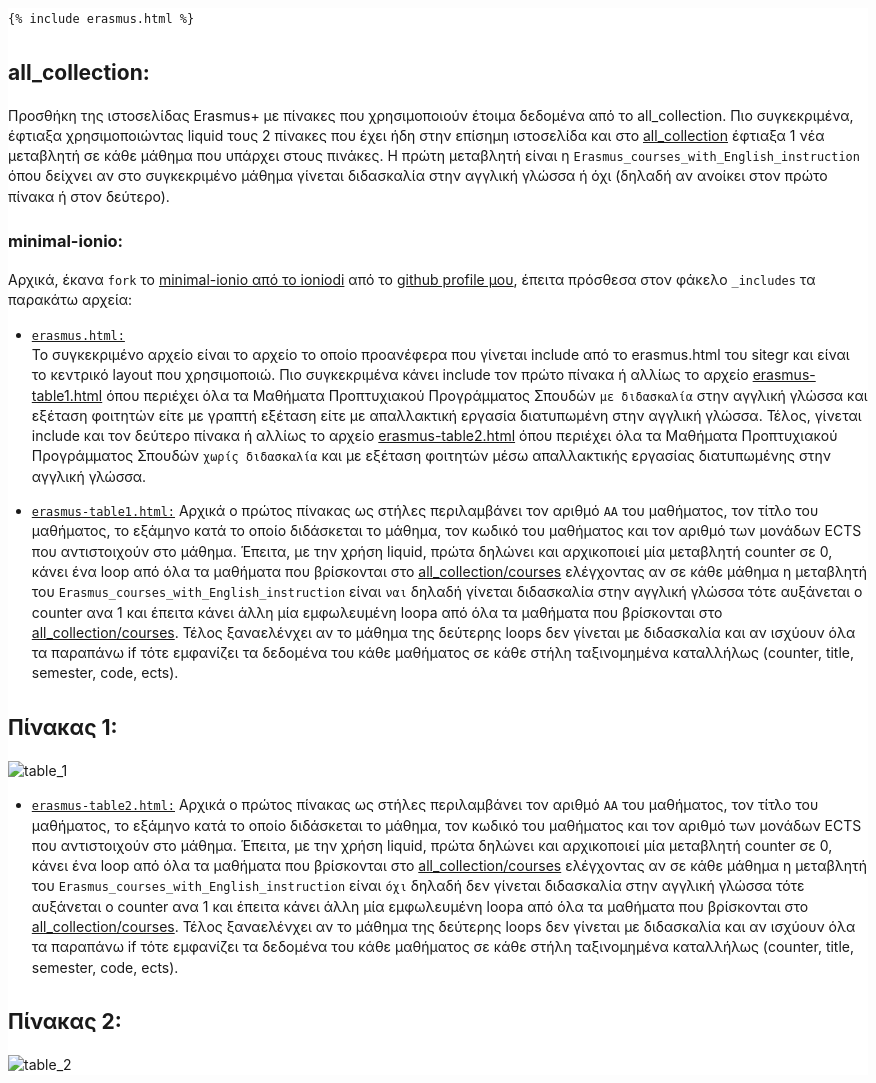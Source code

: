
 ```
{% include erasmus.html %}
```
## all_collection:
Προσθήκη της ιστοσελίδας Erasmus+ με πίνακες που χρησιμοποιούν έτοιμα δεδομένα από το all_collection. Πιο συγκεκριμένα, έφτιαξα χρησιμοποιώντας liquid τους 2 πίνακες που έχει ήδη στην επίσημη ιστοσελίδα και στο [all_collection](https://github.com/nkanagno/all_collections/tree/master/_courses) έφτιαξα 1 νέα μεταβλητή σε κάθε μάθημα που υπάρχει στους πινάκες. Η πρώτη μεταβλητή είναι η `Erasmus_courses_with_English_instruction` όπου δείχνει αν στο συγκεκριμένο μάθημα γίνεται διδασκαλία στην αγγλική γλώσσα ή όχι (δηλαδή αν ανοίκει στον πρώτο πίνακα ή στον δεύτερο).

### minimal-ionio:
Αρχικά, έκανα `fork` το [minimal-ionio από το ioniodi](https://github.com/ioniodi/minimal-ionio) από το <a href="https://github.com/nkanagno"> github profile μου</a>, έπειτα πρόσθεσα στον φάκελο `_includes` τα παρακάτω αρχεία:
- [`erasmus.html:`](https://github.com/nkanagno/minimal-ionio/blob/master/_includes/erasmus.html)<br>
  Το συγκεκριμένο αρχείο είναι το αρχείο το οποίο προανέφερα που γίνεται include από το erasmus.html του sitegr και είναι το κεντρικό layout που χρησιμοποιώ. Πιο συγκεκριμένα κάνει include τον πρώτο πίνακα ή αλλίως το αρχείο [erasmus-table1.html](https://github.com/nkanagno/minimal-ionio/blob/master/_includes/erasmus-table1.html) όπου περιέχει όλα τα Μαθήματα Προπτυχιακού Προγράμματος Σπουδών `με διδασκαλία` στην αγγλική γλώσσα και εξέταση φοιτητών είτε με γραπτή εξέταση είτε με απαλλακτική εργασία διατυπωμένη στην αγγλική γλώσσα. Τέλος, γίνεται include και τον δεύτερο πίνακα ή αλλίως το αρχείο [erasmus-table2.html](https://github.com/nkanagno/minimal-ionio/blob/master/_includes/erasmus-table2.html) όπου περιέχει όλα τα Μαθήματα Προπτυχιακού Προγράμματος Σπουδών `χωρίς διδασκαλία` και με εξέταση φοιτητών μέσω απαλλακτικής εργασίας διατυπωμένης στην αγγλική γλώσσα.
  
- [`erasmus-table1.html:`](https://github.com/nkanagno/minimal-ionio/blob/master/_includes/erasmus-table1.html)
   Αρχικά ο πρώτος πίνακας ως στήλες περιλαμβάνει τον αριθμό `ΑΑ` του μαθήματος, τον τίτλο του μαθήματος, το εξάμηνο κατά το οποίο διδάσκεται το μάθημα, τον κωδικό του μαθήματος και τον αριθμό των μονάδων ECTS που αντιστοιχούν στο μάθημα. Έπειτα, με την χρήση liquid, πρώτα δηλώνει και αρχικοποιεί μία μεταβλητή counter σε 0, κάνει ένα loop από όλα τα μαθήματα που βρίσκονται στο [all_collection/courses](https://github.com/nkanagno/all_collections/tree/master/_courses) ελέγχοντας αν σε κάθε μάθημα η μεταβλητή του `Erasmus_courses_with_English_instruction` είναι `ναι` δηλαδή γίνεται διδασκαλία στην αγγλική γλώσσα τότε αυξάνεται ο counter ανα 1 και έπειτα κάνει άλλη μία εμφωλευμένη loopa από όλα τα μαθήματα που βρίσκονται στο [all_collection/courses](https://github.com/nkanagno/all_collections/tree/master/_courses). Τέλος ξαναελένχει αν το μάθημα της δεύτερης loops δεν γίνεται με διδασκαλία και αν ισχύουν όλα τα παραπάνω if τότε εμφανίζει τα δεδομένα του κάθε μαθήματος σε κάθε στήλη ταξινομημένα καταλλήλως (counter, title, semester, code, ects).
## Πίνακας 1:
![table_1](https://github.com/nkanagno/cscw/assets/103074273/c00a7c8f-bfdc-44e6-b515-94de0d65a0b2)

- [`erasmus-table2.html:`](https://github.com/nkanagno/minimal-ionio/blob/master/_includes/erasmus-table2.html)
   Αρχικά ο πρώτος πίνακας ως στήλες περιλαμβάνει τον αριθμό `ΑΑ` του μαθήματος, τον τίτλο του μαθήματος, το εξάμηνο κατά το οποίο διδάσκεται το μάθημα, τον κωδικό του μαθήματος και τον αριθμό των μονάδων ECTS που αντιστοιχούν στο μάθημα. Έπειτα, με την χρήση liquid, πρώτα δηλώνει και αρχικοποιεί μία μεταβλητή counter σε 0, κάνει ένα loop από όλα τα μαθήματα που βρίσκονται στο [all_collection/courses](https://github.com/nkanagno/all_collections/tree/master/_courses) ελέγχοντας αν σε κάθε μάθημα η μεταβλητή του `Erasmus_courses_with_English_instruction` είναι `όχι` δηλαδή δεν γίνεται διδασκαλία στην αγγλική γλώσσα τότε αυξάνεται ο counter ανα 1 και έπειτα κάνει άλλη μία εμφωλευμένη loopa από όλα τα μαθήματα που βρίσκονται στο [all_collection/courses](https://github.com/nkanagno/all_collections/tree/master/_courses). Τέλος ξαναελένχει αν το μάθημα της δεύτερης loops δεν γίνεται με διδασκαλία και αν ισχύουν όλα τα παραπάνω if τότε εμφανίζει τα δεδομένα του κάθε μαθήματος σε κάθε στήλη ταξινομημένα καταλλήλως (counter, title, semester, code, ects). 
## Πίνακας 2:
![table_2](https://github.com/nkanagno/cscw/assets/103074273/8853207d-12c9-4c0b-af04-d26113e37d86)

Work instructions:
Wherever the word "cscw" turns up in the records, copy out the line it is on.

Solution for this exercise:
![table_1](https://github.com/nkanagno/cscw/assets/103074273/c00a7c8f-bfdc-44e6-b515-94de0d65a0b2)
![table_2](https://github.com/nkanagno/cscw/assets/103074273/8853207d-12c9-4c0b-af04-d26113e37d86)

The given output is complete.